» What you will do
Search the data for the word "index" and copy out every line that has it.

### Provided data ###

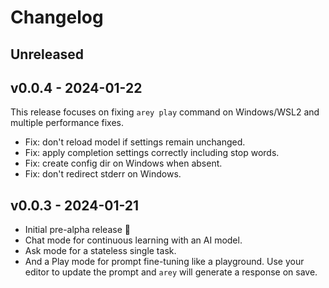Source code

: # Changelog

## Unreleased

## v0.0.4 - 2024-01-22

This release focuses on fixing `arey play` command on Windows/WSL2 and multiple
performance fixes.

- Fix: don't reload model if settings remain unchanged.
- Fix: apply completion settings correctly including stop words.
- Fix: create config dir on Windows when absent.
- Fix: don't redirect stderr on Windows.

## v0.0.3 - 2024-01-21

- Initial pre-alpha release 🚀
- Chat mode for continuous learning with an AI model.
- Ask mode for a stateless single task.
- And a Play mode for prompt fine-tuning like a playground. Use your editor to
  update the prompt and `arey` will generate a response on save.
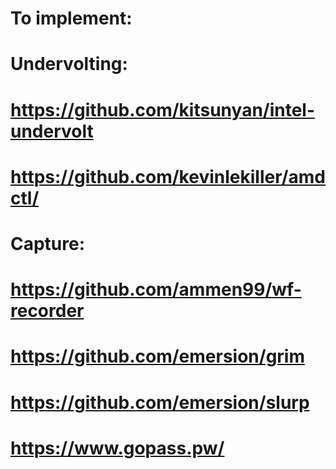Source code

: 
# To implement:

# Undervolting:
# https://github.com/kitsunyan/intel-undervolt
# https://github.com/kevinlekiller/amdctl/


# Capture:
# https://github.com/ammen99/wf-recorder
# https://github.com/emersion/grim
# https://github.com/emersion/slurp

# https://www.gopass.pw/
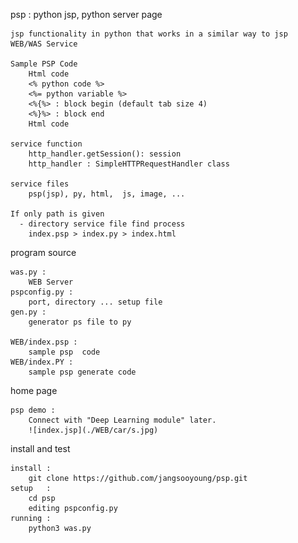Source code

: psp : python jsp, python server page 

	jsp functionality in python that works in a similar way to jsp
	WEB/WAS Service 

	Sample PSP Code
		Html code 
		<% python code %>
		<%= python variable %>
		<%{%> : block begin (default tab size 4)
		<%}%> : block end 
		Html code 

	service function
		http_handler.getSession(): session 
		http_handler : SimpleHTTPRequestHandler class

	service files
		psp(jsp), py, html,  js, image, ...

	If only path is given 
      - directory service file find process
		index.psp > index.py > index.html


program source 
	
	was.py : 
		WEB Server 
	pspconfig.py : 
		port, directory ... setup file
	gen.py : 
		generator ps file to py 

	WEB/index.psp : 
		sample psp  code
	WEB/index.PY : 
		sample psp generate code

home page 
	
	psp demo : 
		Connect with "Deep Learning module" later.
		![index.jsp](./WEB/car/s.jpg)

install and test 

	install : 
		git clone https://github.com/jangsooyoung/psp.git
	setup   : 
		cd psp
		editing pspconfig.py 
	running : 
		python3 was.py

###

» Task result
		index.psp > index.py > index.html
	WEB/index.psp : 
	WEB/index.PY : 
		![index.jsp](./WEB/car/s.jpg)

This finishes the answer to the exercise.